There is, for example, Mr Soup Slattery, safe-cracker. Reduced, by unfortunate circumstances, to stick-ups. Lots of muscle, very little brain. Yet when push comes to shove -- I like him :-)

In a Wodehouse book, nearly all of the characters are likeable. They may have their minor peccadilloes -- such as a tendency to live on other people's money -- but they are likeable. That is one of the great pleasures of reading Wodehouse!

There is also the clever use of words and the regular use of unreferenced quotes...

The lark is on the wing and the snail is crawling slowly across the thorn... I know I could place that... if only I knew my English poetry! I need to Google...

This book, I did read with the internet close by... So I learnt about Xenophon and his ten thousand. Bloomsbury authors. Macedoine. The Volstead Act. It's surprising how much of our language has fallen into disuse in just... eighty... years.

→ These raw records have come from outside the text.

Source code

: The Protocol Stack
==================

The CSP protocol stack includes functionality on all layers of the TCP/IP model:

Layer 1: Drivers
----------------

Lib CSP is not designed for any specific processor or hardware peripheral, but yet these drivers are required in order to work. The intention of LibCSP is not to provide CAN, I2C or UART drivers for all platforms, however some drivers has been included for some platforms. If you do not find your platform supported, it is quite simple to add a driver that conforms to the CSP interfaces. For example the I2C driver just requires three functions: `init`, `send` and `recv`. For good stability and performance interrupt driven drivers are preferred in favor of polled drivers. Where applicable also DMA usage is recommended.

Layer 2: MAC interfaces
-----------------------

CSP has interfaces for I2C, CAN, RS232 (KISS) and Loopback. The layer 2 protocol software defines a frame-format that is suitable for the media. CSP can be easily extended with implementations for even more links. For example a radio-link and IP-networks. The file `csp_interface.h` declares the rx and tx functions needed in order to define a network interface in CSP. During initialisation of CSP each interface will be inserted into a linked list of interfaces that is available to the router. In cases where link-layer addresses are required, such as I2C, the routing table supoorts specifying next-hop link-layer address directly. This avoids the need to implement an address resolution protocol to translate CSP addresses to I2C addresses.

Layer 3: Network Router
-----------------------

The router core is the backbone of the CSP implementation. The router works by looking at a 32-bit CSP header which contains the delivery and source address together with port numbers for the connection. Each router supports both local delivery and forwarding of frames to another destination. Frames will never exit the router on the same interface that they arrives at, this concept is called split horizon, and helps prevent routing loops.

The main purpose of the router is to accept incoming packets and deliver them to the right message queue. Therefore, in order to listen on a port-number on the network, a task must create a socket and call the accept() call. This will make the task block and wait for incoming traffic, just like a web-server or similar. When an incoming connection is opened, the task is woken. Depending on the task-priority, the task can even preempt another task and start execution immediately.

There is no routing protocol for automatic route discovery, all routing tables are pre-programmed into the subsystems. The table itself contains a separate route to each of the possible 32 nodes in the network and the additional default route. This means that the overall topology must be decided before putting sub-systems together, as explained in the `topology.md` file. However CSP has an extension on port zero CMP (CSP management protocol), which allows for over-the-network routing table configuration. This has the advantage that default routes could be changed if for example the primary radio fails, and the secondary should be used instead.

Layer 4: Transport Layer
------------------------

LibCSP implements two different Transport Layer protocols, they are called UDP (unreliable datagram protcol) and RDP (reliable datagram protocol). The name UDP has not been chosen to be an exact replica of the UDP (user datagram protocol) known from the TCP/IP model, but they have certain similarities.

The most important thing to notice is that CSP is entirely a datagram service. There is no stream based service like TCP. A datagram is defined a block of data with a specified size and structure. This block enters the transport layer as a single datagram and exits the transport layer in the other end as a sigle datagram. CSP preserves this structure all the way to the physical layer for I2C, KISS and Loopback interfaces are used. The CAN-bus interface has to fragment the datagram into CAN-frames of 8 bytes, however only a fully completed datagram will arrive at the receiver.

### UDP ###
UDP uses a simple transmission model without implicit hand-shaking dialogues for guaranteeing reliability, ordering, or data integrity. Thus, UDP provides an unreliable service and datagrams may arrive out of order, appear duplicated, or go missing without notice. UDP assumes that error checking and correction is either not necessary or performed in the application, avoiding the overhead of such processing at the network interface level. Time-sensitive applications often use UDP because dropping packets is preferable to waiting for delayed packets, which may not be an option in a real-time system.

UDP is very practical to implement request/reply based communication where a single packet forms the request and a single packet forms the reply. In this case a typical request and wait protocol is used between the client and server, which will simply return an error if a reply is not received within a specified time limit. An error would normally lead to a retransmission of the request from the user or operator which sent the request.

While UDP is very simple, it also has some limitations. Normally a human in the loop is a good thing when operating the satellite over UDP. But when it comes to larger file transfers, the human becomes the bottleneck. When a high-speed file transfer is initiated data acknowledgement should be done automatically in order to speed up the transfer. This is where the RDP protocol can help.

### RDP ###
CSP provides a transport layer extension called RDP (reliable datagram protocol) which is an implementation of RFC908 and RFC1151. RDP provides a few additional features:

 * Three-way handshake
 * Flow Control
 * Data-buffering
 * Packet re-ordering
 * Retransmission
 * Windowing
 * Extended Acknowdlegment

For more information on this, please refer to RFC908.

Hot Water can be read and enjoyed for its humour, it's characters, plot twists and overall sense of fun. It brings alive a -- possibly exaggerated -- sense of the Wodehouse world of the 1930s.

And underneath, is a depth of words, of life, of history. A whole host of common assumptions to add to our enjoyment of the book. Assumptions which have largely been lost, over the last eighty years.

Read, enjoy and -- if you want to -- discover the meaning of all the "current" references which are scattered throughout the book.